Question

The total energy of a body of mass 2 kg performing S.H.M. is 40 J. Find its speed while crossing the centre of the path.​

Answer 1

Answer:

Given that an object in simple harmonic motion of mass 2 kg has a reserved energy of 40 j.

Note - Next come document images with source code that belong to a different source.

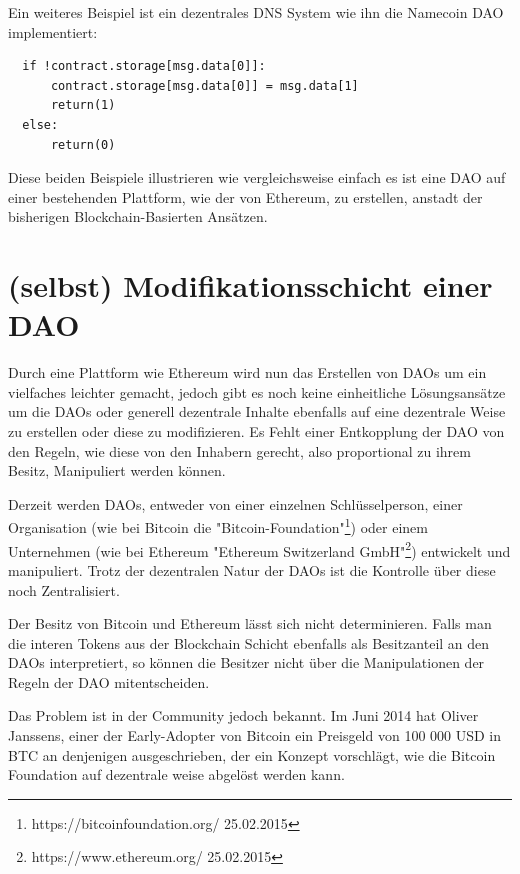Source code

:\documentclass[a4paper,12pt]{report}
\begin{document}
Ein weiteres Beispiel ist ein dezentrales DNS System wie ihn die Namecoin DAO implementiert: 

\begin{lstlisting}
  if !contract.storage[msg.data[0]]:
      contract.storage[msg.data[0]] = msg.data[1]
      return(1)
  else:
      return(0)
\end{lstlisting}

Diese beiden Beispiele illustrieren wie vergleichsweise einfach es ist eine DAO auf einer bestehenden Plattform, wie der von Ethereum, zu erstellen, anstadt der bisherigen Blockchain-Basierten Ansätzen.



\chapter{(selbst) Modifikationsschicht einer DAO}
\label{selfMod}
Durch eine Plattform wie Ethereum wird nun das Erstellen von DAOs um ein vielfaches leichter gemacht, jedoch gibt es noch keine einheitliche Lösungsansätze um die DAOs oder generell dezentrale Inhalte ebenfalls auf eine dezentrale Weise zu erstellen oder diese zu modifizieren. Es Fehlt einer Entkopplung der DAO von den Regeln, wie diese von den Inhabern gerecht, also proportional zu ihrem Besitz, Manipuliert werden können.

Derzeit werden DAOs, entweder von einer einzelnen Schlüsselperson, einer Organisation (wie bei Bitcoin die "Bitcoin-Foundation"\footnote{https://bitcoinfoundation.org/ 25.02.2015}) oder einem Unternehmen (wie bei Ethereum "Ethereum Switzerland GmbH"\footnote{https://www.ethereum.org/ 25.02.2015}) entwickelt und manipuliert. Trotz der dezentralen Natur der DAOs ist die Kontrolle über diese noch Zentralisiert. 

Der Besitz von Bitcoin und Ethereum lässt sich nicht determinieren. Falls man die interen Tokens aus der Blockchain Schicht ebenfalls als Besitzanteil an den DAOs interpretiert, so können die Besitzer nicht über die Manipulationen der Regeln der DAO mitentscheiden.

Das Problem ist in der Community jedoch bekannt. Im Juni 2014 hat Oliver Janssens, einer der Early-Adopter von Bitcoin ein Preisgeld von 100 000 USD in BTC an denjenigen ausgeschrieben, der ein Konzept vorschlägt, wie die Bitcoin Foundation auf dezentrale weise abgelöst werden kann.
\end{document}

To find speed, we use the kinetic energy formula:

$\to \sf Kinetic \ energy = \dfrac{1}{2} \cdot mass \cdot speed^2$

Substitute.

$\to \sf 40J = \dfrac{1}{ \not{2} } \cdot \not{2} \cdot speed^2$

$\to \sf \sqrt{40} = speed$

$\to \sf 2\sqrt{10} \ m/s= speed$

The speed is 2√(10) m/s or 6.324 m/s.

Answer 2

Total energy of a body, E = 40 J

Mass of the body, m = 2 kg

Speed, $\sf v_{max}$ = ωA = ?

Now, T.E. = $\dfrac{1}{2}$ (m)(ωA)²

• T.E. = $\dfrac{1}{2}$(m)($\sf v_{max}$)²

• 40 = $\dfrac{1}{2}$(2)($\sf v_{max}$)²

• $\sf v_{max}$² = $\dfrac{40 × 2}{2}$

• $\sf v_{max}$ = √40

• $\sf v_{max}$ = 6.32 m/s

$\bold{Hope\;it \; helps\;!}$